_Exercise requirements_.
Among the entries below, determine how many lines contain the word "CircularTimePicker" and state only that figure.

──────

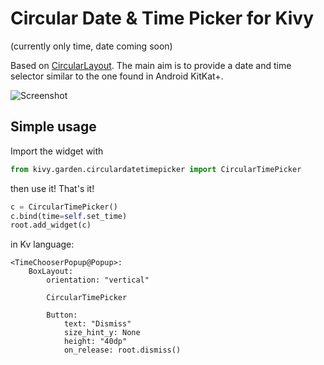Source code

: Circular Date & Time Picker for Kivy
====================================

(currently only time, date coming soon)

Based on [CircularLayout](https://github.com/kivy-garden/garden.circularlayout).
The main aim is to provide a date and time selector similar to the
one found in Android KitKat+.

![Screenshot](screenshot.png)

Simple usage
------------

Import the widget with

```python
from kivy.garden.circulardatetimepicker import CircularTimePicker
```

then use it! That's it!

```python
c = CircularTimePicker()
c.bind(time=self.set_time)
root.add_widget(c)
```

in Kv language:

```
<TimeChooserPopup@Popup>:
    BoxLayout:
        orientation: "vertical"

        CircularTimePicker

        Button:
            text: "Dismiss"
            size_hint_y: None
            height: "40dp"
            on_release: root.dismiss()
```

──────

_Exercise response_.
3